Un estudio en ratones muestra una vía de señalización que podría bloquearse para reducir el impulso de ingerir grasas
El azúcar y las grasas son dos ingredientes que casi siempre están presentes en las comidas adictivas. Las bebidas carbonatadas, los zumos, las golosinas o las chocolatinas están cargadas de azúcar. Muchas patatas fritas, los bollos con crema o buena parte del menú en los restaurantes de comida rápida se ayudan de nuestro apetito por la grasa para hacer atractivos sus productos. El gusto de esos alimentos es importante, pero según un nuevo estudio, que acaba de publicar la revista Nature, también existe un sistema de señalización que comunica el intestino con el cerebro que explica el impulso detrás de uno de los principales problemas de salud de la humanidad: la obesidad.
“Estos resultados dan forma a la idea de que existen dos entradas sensoriales al cerebro: una codifica lo que nos gusta y otra lo que queremos. Esas dos entradas funcionan juntas. Primero, con la lengua, reconoces lo que te gusta, pero después el estómago te dice lo que necesita”, explica Charles Zuker, investigador del Instituto Médico Howard Hughes y profesor de la Universidad de Columbia (EE UU). Esta división, podría explicar, según un trabajo centrado en el azúcar que publicó en 2020, por qué las bebidas con edulcorantes artificiales no logran igualar la atracción que producen las que tienen azúcar de verdad. En aquel estudio, aparecido también en Nature, se observó que, incluso en ratones a los que se había anulado el sentido del gusto, se mantenía la preferencia por las bebidas que incluían azúcar frente a las endulzadas artificialmente.
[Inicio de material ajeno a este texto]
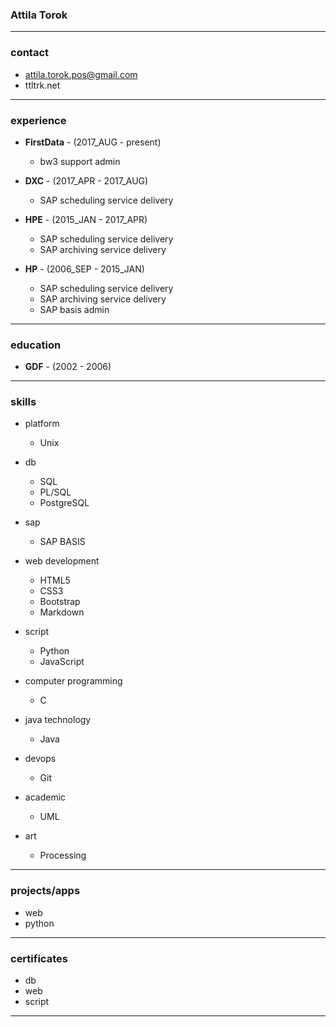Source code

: 
### Attila Torok

---

### contact

  * attila.torok.pos@gmail.com
  * ttltrk.net

---

### experience

  * **FirstData** - (2017_AUG - present)
  
    + bw3 support admin
  
  * **DXC** - (2017_APR - 2017_AUG)
  
    + SAP scheduling service delivery
  
  * **HPE** - (2015_JAN - 2017_APR)
  
    + SAP scheduling service delivery
    + SAP archiving service delivery
	
  * **HP** - (2006_SEP - 2015_JAN)
  
    + SAP scheduling service delivery
    + SAP archiving service delivery
    + SAP basis admin
    
---
    
### education

  * **GDF** - (2002 - 2006)

---

### skills

  * platform 
  
    + Unix
  
  * db
  
    + SQL
    + PL/SQL
    + PostgreSQL
  
  * sap
  
    + SAP BASIS
  
  * web development
  
    + HTML5
    + CSS3
    + Bootstrap
    + Markdown
  
  * script
  
    + Python
    + JavaScript
  
  * computer programming
  
    + C
  
  * java technology
  
    + Java
  
  * devops
  
    + Git
  
  * academic
  
    + UML
  
  * art
  
    + Processing

---

### projects/apps

  * web
  * python

---

### certificates

  * db
  * web
  * script

---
En el caso de la grasa, el equipo liderado por Zuker puso a prueba los mecanismos que determinan las preferencias por algunos alimentos, proporcionando dos tipos de sustancias disueltas en agua a ratones de laboratorio. Por un lado, grasas y por otro un edulcorante que tiene un sabor atractivo, pero no tiene efectos sobre el intestino. A los dos días, los animales mostraron una clara preferencia por el agua grasienta, incluso cuando los investigadores los modificaron genéticamente para que no pudiesen sentir el sabor a grasa en su lengua.
La presidenta de la Sociedad Española de Obesidad (SEEDO) y catedrática de la Universidad de Córdoba, María del Mar Malagón, considera el trabajo “extraordinario”. Para ella, el aspecto más interesante es que “los investigadores han sido capaces de delimitar la zona cerebral que se activa al comer grasa y que sería responsable de esa apetencia o preferencia por la grasa, el núcleo caudal del tracto solitario en el tronco cerebral”. Además, identificaron unas neuronas específicas en el nervio vago que transmiten al cerebro los estímulos producidos por la grasa al llegar al estómago y otro grupo que responde de una forma más general, informando también al cerebro de la presencia de azúcares o aminoácidos. En un trabajo desarrollado por Mengton Li, del Instituto Médico Howard Hughes, una vez que identificaron estas vías de señalización en los ratones, fueron capaces de bloquearlas con un fármaco, mitigando así el deseo por la grasa. “Lo complejo ahora será identificar las moléculas específicas dirigidas a las subpoblaciones concretas de neuronas y que no tengan efecto sobre otras dianas”, opina Malagón.
Zuker, que enfatiza que su trabajo consiste en “comprender los mecanismos biológicos fundamentales detrás de nuestras preferencias y los misterios del cerebro”, cree que este conocimiento puede ser útil para combatir la epidemia de enfermedades metabólicas, diabetes u obesidad, que son un inmenso problema de salud en el mundo actual. “Si entiendes el circuito, quizá puedas empezar a alterarlo con moléculas que controlen su actividad”, señala, y reconoce que ya tienen contactos con la industria de la alimentación para plantear alternativas que satisfagan la demanda de grasa del intestino sin los efectos negativos. “Hay dos tipos de personas que puede beneficiarse de estas intervenciones. Uno es el de la gente que tiene un problema clínico. En ese caso se podría intervenir con algún compuesto que permita empezar a disociar estos dos circuitos”, apunta el investigador. “El segundo es fijándonos en el consumidor general. Ahí la lógica funcionaría como en los edulcorantes artificiales, pero con la diferencia de que no solo se satisfaga la lengua, sino también ese circuito intestino-cerebro”. Y concluye: “Conceptualmente, quizá exista un camino en el que podemos mantener la atracción al azúcar o la grasa, pero sin tener las calorías”.